Licenties zijn niet onlosmakelijk aan één vaartuig verbonden maar zijn eigendom van de ondernemer en tevens vrij overdraagbaar, splitsbaar (en samen te voegen), en reserveerbaar. De licentie geldt voor een specifiek vermelde hoeveelheid capaciteit, zijnde de omvang (bruto-tonnage) en motorvermogen (kilowatt) van een vaartuig. In het licentiestelsel bestaat de mogelijkheid van het reserveren van licenties door de eigenaar. Ze zijn dan niet gerelateerd aan een vaartuig maar geven de eigenaar wel het recht om binnen een termijn van één jaar op elk moment een vaartuig in bedrijf te nemen. Op basis van deze licentie wordt bij het in de vaart nemen van een vaartuig de EU-visvergunning toegekend en het vaartuig opgenomen in het visserijregister. Daarmee is feitelijk sprake van een duaal systeem van vlootregulering bestaande uit enerzijds de nationale licenties en anderzijds de toekenning van de EU-visvergunningen.
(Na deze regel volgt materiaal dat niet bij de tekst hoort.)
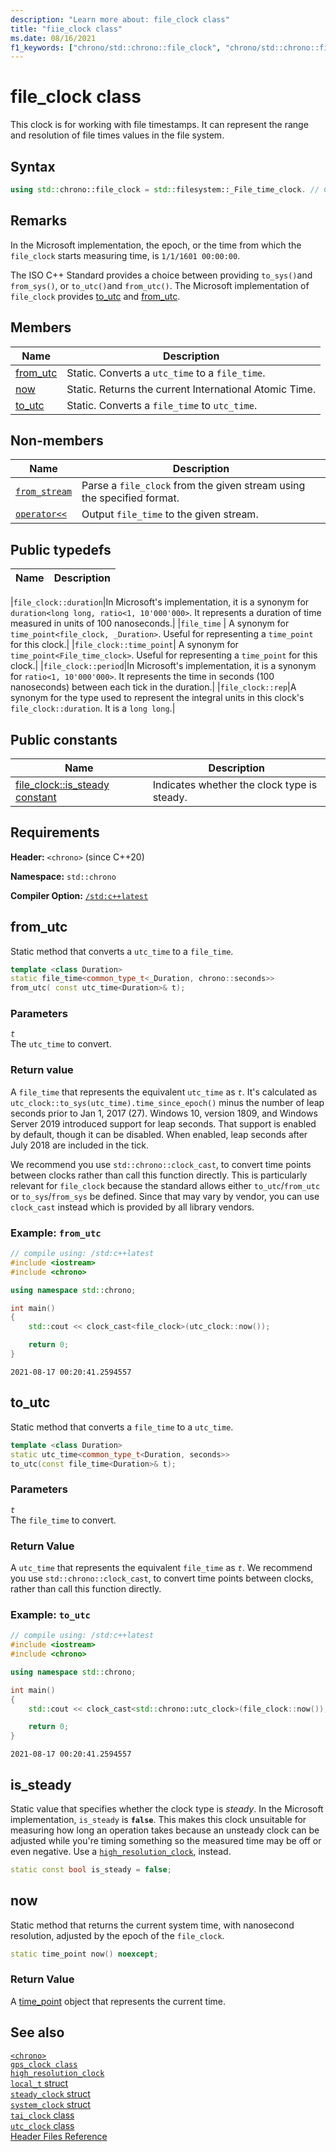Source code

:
 ```yaml
---
description: "Learn more about: file_clock class"
title: "fiie_clock class"
ms.date: 08/16/2021
f1_keywords: ["chrono/std::chrono::file_clock", "chrono/std::chrono::file_clock::now", "chrono/std::chrono::file_clock::to_utc", "chrono/std::chrono::file_clock::from_utc", "chrono/std::chrono::file_clock::is_steady Constant"]
---
```


# file_clock class

This clock is for working with file timestamps. It can represent the range and resolution of file times values in the file system.

## Syntax

```cpp
using std::chrono::file_clock = std::filesystem::_File_time_clock. // C++20
```

## Remarks

In the Microsoft implementation, the epoch, or the time from which the `file_clock` starts measuring time,  is `1/1/1601 00:00:00`.

The ISO C++ Standard provides a choice between providing `to_sys()`and `from_sys()`, or `to_utc()`and `from_utc()`. The Microsoft implementation of `file_clock` provides [to_utc](#to_utc) and [from_utc](#from_utc).

## Members

|Name|Description|
|----------|-----------------|
|[from_utc](#from_utc)| Static. Converts a `utc_time` to a `file_time`.|
|[now](#now)| Static. Returns the current International Atomic Time. |
|[to_utc](#to_utc)| Static. Converts a `file_time` to `utc_time`.|

## Non-members

| Name | Description |
|--|--|
| [`from_stream`](chrono-functions.md#std-chrono-from-stream) | Parse a `file_clock` from the given stream using the specified format. |
| [`operator<<`](chrono-operators.md#op_left_shift) | Output  `file_time` to the given stream. |

## Public typedefs

|Name|Description|
|----------|-----------------|

|`file_clock::duration`|In Microsoft's implementation, it is a synonym for `duration<long long, ratio<1, 10'000'000>`. It represents a duration of time measured in units of 100 nanoseconds.|
|`file_time` | A synonym for `time_point<file_clock, _Duration>`. Useful for representing a `time_point` for this clock.|
|`file_clock::time_point`| A synonym for `time_point<File_time_clock>`. Useful for representing a `time_point` for this clock.|
|`file_clock::period`|In Microsoft's implementation, it is a synonym for `ratio<1, 10'000'000>`. It represents the time in seconds (100 nanoseconds) between each tick in the duration.|
|`file_clock::rep`|A synonym for the type used to represent the integral units in this clock's `file_clock::duration`. It is a `long long`.|

## Public constants

|Name|Description|
|----------|-----------------|
|[file_clock::is_steady constant](#is_steady_constant)|Indicates whether the clock type is steady. |

## Requirements

**Header:** `<chrono>` (since C++20)

**Namespace:** `std::chrono`

**Compiler Option:** [`/std:c++latest`](../build/reference/std-specify-language-standard-version.md)

## <a name="from_utc"></a> from_utc

Static method that converts a `utc_time` to a `file_time`.

```cpp
template <class Duration>
static file_time<common_type_t<_Duration, chrono::seconds>>
from_utc( const utc_time<Duration>& t);
```

### Parameters

*`t`*\
The `utc_time` to convert.

### Return value

A `file_time` that represents the equivalent `utc_time` as *`t`*. It's calculated as `utc_clock::to_sys(utc_time).time_since_epoch()` minus the number of leap seconds prior to Jan 1, 2017 (27). Windows 10, version 1809, and Windows Server 2019 introduced support for leap seconds. That support is enabled by default, though it can be disabled. When enabled, leap seconds after July 2018 are included in the tick.

We recommend you use `std::chrono::clock_cast`, to convert time points between clocks rather than call this function directly. This is particularly relevant for `file_clock` because the standard allows either `to_utc`/`from_utc` or `to_sys`/`from_sys` be defined. Since that may vary by vendor, you can use `clock_cast` instead which is provided by all library vendors.

### Example: `from_utc`

```cpp
// compile using: /std:c++latest
#include <iostream>
#include <chrono>

using namespace std::chrono;

int main()
{
    std::cout << clock_cast<file_clock>(utc_clock::now());

    return 0;
}
```

```output
2021-08-17 00:20:41.2594557
```

## <a name="to_utc"></a> to_utc

Static method that converts a `file_time` to a `utc_time`.

```cpp
template <class Duration>
static utc_time<common_type_t<Duration, seconds>>
to_utc(const file_time<Duration>& t);
```

### Parameters

*`t`*\
The `file_time` to convert.

### Return Value

A `utc_time` that represents the equivalent `file_time` as *`t`*. We recommend you use `std::chrono::clock_cast`, to convert time points between clocks, rather than call this function directly.

### Example: `to_utc`

```cpp
// compile using: /std:c++latest
#include <iostream>
#include <chrono>

using namespace std::chrono;

int main()
{
    std::cout << clock_cast<std::chrono::utc_clock>(file_clock::now());

    return 0;
}
```

```output
2021-08-17 00:20:41.2594557
```

## <a name="is_steady_constant"></a> is_steady

Static value that specifies whether the clock type is *steady*. In the Microsoft implementation, `is_steady` is **`false`**. This makes this clock unsuitable for measuring how long an operation takes because an unsteady clock can be adjusted while you're timing something so the measured time may be off or even negative. Use a [`high_resolution_clock`](high-resolution-clock-struct.md), instead.

```cpp
static const bool is_steady = false;
```

## <a name="now"></a> now

Static method that returns the current system time, with nanosecond resolution, adjusted by the epoch of the `file_clock`.

```cpp
static time_point now() noexcept;
```

### Return Value

A [time_point](time-point-class.md) object that represents the current time.

## See also

[`<chrono>`](chrono.md)\
[`gps_clock class`](gps-clock-class.md)\
[`high_resolution_clock`](high-resolution-clock-struct.md)\
[`local_t` struct](local_t.md)\
[`steady_clock` struct](steady-clock-struct.md)\
[`system_clock` struct](system-clock-structure.md)\
[`tai_clock` class](tai-clock-class.md)\
[`utc_clock` class](utc-clock-class.md)\
[Header Files Reference](cpp-standard-library-header-files.md)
Het bestaan van 'gereserveerde licenties' creëert reële risico's dat de Nederlandse overheid niet in staat zal zijn te voldoen aan de communautaire verplichting dat de varende capaciteit van de vloot niet mag toenemen.
De Europese Commissie heeft meermaals op dit risico gewezen. Zij benadrukt dat het nationale licentiestelsel in zijn huidige vorm de Nederlandse autoriteiten onvoldoende in staat stelt om onttrekkingen en toevoegingen aan de vloot in overeenstemming met het GVB te reguleren. Op elk moment kan een houder van gereserveerde licenties onder het huidige systeem een vaartuig in de vaart brengen. Ook als niet eerst capaciteit is uitgenomen.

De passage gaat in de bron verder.